WORK INSTRUCTIONS: What lines below include the string "variable"? Pick them out and copy them.
---- RECORDS SUPPLIED
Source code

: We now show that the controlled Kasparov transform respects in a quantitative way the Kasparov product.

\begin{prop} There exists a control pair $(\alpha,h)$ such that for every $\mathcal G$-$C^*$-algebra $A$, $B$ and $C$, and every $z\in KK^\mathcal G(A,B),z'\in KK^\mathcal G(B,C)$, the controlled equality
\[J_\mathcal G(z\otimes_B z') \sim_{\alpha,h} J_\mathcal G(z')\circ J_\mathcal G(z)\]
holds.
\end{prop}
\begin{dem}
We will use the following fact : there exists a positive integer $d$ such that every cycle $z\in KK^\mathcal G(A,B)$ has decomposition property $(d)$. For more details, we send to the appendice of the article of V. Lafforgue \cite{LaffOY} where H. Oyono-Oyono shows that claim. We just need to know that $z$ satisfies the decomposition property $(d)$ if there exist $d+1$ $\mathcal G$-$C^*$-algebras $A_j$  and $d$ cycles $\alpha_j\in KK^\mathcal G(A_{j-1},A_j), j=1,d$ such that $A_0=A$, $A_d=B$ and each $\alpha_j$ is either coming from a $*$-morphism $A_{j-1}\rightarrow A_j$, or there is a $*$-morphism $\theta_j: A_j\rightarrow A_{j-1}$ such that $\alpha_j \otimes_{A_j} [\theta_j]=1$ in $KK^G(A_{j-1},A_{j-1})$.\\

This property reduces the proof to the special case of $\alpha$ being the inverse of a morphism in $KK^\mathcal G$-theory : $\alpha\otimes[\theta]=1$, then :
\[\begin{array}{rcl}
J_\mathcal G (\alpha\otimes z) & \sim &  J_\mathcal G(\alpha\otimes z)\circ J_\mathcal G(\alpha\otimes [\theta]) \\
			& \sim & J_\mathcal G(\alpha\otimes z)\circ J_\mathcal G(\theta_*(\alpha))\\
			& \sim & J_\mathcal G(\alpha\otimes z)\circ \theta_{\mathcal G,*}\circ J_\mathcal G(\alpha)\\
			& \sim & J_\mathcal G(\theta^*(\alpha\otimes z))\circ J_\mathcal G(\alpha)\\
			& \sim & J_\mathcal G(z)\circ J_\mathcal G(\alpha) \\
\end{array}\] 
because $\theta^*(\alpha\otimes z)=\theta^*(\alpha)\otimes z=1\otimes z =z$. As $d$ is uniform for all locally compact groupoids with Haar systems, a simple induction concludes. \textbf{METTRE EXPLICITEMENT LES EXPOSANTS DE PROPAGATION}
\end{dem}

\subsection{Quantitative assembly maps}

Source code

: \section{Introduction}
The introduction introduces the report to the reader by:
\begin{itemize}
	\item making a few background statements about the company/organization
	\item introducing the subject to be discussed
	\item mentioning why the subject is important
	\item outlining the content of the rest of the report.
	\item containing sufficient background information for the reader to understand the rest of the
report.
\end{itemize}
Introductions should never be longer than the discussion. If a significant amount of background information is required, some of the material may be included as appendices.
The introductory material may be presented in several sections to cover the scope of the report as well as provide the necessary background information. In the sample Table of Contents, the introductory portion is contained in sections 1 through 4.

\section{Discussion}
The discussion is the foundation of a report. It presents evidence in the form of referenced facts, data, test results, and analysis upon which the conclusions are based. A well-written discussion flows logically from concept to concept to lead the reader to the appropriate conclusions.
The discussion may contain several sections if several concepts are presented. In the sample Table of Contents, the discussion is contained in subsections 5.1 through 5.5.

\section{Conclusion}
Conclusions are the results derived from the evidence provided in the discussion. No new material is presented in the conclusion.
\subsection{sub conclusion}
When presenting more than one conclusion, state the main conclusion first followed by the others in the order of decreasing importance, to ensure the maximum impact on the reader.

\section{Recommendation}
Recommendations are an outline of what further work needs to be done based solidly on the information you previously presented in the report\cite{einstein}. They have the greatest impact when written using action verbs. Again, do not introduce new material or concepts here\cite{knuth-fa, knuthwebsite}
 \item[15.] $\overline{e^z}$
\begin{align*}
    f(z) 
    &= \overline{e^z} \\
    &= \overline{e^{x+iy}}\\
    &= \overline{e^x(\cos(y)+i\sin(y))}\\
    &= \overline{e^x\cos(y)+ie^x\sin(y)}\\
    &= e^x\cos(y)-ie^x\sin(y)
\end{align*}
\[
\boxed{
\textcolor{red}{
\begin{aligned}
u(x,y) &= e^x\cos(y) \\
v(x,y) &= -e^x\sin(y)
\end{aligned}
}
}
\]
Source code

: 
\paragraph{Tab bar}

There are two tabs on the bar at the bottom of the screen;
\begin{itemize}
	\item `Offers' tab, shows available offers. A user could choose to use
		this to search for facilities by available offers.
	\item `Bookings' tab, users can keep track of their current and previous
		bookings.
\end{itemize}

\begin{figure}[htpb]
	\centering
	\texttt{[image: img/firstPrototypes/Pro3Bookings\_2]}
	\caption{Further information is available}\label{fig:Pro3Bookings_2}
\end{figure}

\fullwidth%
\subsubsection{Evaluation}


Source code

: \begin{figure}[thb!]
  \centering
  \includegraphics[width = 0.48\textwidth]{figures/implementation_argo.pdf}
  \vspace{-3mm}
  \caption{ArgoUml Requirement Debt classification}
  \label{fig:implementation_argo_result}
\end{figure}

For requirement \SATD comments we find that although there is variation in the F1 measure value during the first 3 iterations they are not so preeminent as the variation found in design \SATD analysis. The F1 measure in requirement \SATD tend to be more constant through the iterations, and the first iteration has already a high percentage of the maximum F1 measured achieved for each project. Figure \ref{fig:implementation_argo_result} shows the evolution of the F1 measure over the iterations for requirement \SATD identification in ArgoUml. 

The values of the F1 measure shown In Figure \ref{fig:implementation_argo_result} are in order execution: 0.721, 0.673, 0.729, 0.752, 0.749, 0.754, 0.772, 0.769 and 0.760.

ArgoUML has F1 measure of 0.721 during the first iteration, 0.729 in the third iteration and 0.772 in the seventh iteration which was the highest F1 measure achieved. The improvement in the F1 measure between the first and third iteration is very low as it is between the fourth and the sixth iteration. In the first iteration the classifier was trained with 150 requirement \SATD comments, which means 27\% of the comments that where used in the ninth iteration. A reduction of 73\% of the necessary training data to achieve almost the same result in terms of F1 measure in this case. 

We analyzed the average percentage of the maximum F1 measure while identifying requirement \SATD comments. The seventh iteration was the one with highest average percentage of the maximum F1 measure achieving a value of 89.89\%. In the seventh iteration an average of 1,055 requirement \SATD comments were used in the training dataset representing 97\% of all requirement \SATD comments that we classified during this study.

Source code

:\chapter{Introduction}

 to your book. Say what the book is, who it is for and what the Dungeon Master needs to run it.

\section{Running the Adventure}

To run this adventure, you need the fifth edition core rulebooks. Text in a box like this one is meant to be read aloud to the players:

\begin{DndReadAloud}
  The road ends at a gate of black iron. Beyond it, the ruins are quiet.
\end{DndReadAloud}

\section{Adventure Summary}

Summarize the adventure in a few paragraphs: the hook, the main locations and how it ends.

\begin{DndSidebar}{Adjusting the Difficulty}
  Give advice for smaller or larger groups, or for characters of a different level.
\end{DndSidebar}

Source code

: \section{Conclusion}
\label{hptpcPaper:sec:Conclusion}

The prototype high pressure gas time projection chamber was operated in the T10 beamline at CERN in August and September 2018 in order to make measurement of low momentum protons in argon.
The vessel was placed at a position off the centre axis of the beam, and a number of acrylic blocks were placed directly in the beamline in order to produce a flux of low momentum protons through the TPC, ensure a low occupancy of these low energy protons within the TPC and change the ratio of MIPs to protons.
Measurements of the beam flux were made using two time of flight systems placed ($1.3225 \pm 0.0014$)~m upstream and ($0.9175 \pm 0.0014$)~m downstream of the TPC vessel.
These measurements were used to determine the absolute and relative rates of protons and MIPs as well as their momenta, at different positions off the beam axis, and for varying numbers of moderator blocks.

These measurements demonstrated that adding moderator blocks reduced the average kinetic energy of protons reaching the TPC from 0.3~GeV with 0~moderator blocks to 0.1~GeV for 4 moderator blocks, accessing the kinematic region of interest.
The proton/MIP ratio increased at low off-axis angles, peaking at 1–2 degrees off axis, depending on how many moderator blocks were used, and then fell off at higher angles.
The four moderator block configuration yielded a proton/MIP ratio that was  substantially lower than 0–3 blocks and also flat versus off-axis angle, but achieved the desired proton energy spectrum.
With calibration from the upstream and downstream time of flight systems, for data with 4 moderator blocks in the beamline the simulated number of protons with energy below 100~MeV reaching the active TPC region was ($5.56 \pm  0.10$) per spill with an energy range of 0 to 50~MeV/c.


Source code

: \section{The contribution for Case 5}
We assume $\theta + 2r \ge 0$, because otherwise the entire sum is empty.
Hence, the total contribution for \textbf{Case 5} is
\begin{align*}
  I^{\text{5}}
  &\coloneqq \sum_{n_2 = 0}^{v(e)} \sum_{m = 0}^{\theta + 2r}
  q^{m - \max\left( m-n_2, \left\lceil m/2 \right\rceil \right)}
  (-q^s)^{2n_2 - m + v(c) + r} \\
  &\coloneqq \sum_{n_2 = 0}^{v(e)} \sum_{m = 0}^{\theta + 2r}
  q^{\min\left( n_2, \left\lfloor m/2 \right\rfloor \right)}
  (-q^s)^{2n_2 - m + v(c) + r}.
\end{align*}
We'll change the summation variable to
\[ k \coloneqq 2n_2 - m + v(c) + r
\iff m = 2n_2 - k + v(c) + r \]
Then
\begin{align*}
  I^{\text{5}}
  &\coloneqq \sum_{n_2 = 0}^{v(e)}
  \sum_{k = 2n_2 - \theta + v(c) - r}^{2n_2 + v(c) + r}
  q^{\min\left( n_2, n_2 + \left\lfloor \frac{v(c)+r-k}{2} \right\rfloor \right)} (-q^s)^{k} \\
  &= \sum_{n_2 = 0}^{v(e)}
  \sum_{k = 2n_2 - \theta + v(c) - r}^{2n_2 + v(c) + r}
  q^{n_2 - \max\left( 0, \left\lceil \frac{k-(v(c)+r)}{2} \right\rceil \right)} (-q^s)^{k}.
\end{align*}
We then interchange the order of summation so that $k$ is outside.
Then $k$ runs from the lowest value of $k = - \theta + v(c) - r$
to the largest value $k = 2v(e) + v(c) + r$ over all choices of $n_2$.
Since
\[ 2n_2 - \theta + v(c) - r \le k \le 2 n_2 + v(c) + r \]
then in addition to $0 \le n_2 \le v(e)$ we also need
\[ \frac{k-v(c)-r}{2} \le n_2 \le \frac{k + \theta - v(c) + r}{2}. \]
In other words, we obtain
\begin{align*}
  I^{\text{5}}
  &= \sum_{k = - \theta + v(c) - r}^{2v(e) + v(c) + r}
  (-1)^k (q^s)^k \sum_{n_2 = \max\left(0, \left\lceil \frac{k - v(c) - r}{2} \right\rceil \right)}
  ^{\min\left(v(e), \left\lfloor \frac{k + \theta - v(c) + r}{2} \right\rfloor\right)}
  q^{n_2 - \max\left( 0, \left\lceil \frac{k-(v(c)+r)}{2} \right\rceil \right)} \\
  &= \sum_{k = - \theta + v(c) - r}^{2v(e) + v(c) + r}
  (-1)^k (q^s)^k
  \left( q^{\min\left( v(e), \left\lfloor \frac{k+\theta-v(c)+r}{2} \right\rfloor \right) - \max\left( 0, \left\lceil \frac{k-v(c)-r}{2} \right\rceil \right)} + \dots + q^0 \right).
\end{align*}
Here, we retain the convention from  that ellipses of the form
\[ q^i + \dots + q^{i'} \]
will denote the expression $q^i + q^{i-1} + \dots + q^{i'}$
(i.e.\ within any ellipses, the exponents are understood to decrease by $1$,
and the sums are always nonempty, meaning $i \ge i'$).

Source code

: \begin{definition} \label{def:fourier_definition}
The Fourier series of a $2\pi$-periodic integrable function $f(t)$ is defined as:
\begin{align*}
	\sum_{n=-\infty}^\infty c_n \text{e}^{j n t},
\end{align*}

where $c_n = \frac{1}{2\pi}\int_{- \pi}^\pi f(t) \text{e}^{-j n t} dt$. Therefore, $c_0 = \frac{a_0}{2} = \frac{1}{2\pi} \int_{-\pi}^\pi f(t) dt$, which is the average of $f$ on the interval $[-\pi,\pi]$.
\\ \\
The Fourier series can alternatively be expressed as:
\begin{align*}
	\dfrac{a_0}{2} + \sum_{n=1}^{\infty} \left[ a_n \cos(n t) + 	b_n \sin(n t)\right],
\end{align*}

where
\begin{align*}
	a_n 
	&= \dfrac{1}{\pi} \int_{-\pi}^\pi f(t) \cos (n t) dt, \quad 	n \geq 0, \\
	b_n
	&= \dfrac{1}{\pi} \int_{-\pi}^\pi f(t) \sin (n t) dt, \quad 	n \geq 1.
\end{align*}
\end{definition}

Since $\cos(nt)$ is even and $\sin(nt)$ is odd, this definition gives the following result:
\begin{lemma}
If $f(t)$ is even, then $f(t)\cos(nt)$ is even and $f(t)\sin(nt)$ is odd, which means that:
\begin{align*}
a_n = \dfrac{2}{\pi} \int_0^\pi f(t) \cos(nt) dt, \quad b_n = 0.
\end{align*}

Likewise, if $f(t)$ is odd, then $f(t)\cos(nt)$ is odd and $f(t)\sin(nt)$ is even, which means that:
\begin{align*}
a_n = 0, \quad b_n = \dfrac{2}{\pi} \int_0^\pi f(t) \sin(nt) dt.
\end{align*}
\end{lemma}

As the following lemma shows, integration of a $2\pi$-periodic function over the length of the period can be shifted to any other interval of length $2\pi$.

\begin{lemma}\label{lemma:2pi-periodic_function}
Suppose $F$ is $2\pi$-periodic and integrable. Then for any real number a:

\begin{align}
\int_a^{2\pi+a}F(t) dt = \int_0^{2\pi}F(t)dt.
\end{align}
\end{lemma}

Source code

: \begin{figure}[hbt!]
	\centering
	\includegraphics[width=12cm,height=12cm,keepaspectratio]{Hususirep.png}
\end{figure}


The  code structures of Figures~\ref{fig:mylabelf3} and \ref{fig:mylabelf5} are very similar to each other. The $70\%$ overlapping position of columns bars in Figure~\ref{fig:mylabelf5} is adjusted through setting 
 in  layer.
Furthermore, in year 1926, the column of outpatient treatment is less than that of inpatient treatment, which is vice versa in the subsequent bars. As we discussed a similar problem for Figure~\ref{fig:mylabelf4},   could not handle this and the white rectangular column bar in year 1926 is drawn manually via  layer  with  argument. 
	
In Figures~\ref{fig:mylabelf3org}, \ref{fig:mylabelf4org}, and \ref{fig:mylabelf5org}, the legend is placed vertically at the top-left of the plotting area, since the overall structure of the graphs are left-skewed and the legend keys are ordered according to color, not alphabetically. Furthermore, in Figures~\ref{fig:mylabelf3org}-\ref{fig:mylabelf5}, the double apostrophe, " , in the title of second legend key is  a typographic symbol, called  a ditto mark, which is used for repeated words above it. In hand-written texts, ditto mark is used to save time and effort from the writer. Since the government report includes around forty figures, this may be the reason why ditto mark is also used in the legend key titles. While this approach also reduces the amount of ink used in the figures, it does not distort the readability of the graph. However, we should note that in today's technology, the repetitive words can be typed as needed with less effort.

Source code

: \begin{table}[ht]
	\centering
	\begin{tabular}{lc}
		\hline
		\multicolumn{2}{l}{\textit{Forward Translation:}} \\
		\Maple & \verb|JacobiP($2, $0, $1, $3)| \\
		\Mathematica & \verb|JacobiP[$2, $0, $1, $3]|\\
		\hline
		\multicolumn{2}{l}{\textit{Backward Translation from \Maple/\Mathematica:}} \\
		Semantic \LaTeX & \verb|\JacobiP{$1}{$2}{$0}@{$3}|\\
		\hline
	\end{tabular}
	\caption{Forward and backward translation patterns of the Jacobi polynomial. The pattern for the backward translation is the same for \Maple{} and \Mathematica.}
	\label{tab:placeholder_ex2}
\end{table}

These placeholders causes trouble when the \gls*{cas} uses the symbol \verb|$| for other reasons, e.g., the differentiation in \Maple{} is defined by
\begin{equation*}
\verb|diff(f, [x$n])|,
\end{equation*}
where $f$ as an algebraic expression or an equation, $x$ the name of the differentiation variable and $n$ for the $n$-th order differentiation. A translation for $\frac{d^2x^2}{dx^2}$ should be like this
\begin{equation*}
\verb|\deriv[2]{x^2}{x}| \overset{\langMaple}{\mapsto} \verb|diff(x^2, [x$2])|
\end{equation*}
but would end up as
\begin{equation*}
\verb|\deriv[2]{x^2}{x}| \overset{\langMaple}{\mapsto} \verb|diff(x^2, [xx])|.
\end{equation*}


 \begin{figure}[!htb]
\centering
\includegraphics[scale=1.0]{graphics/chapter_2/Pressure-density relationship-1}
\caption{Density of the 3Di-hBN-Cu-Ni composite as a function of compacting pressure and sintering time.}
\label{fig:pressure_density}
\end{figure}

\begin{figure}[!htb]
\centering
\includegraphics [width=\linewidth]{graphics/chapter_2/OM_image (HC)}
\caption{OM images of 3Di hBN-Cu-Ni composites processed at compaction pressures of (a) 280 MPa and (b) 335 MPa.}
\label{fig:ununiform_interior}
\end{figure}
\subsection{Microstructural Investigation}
--------
WRITTEN ANSWER:
We'll change the summation variable to
where $f$ as an algebraic expression or an equation, $x$ the name of the differentiation variable and $n$ for the $n$-th order differentiation. A translation for $\frac{d^2x^2}{dx^2}$ should be like this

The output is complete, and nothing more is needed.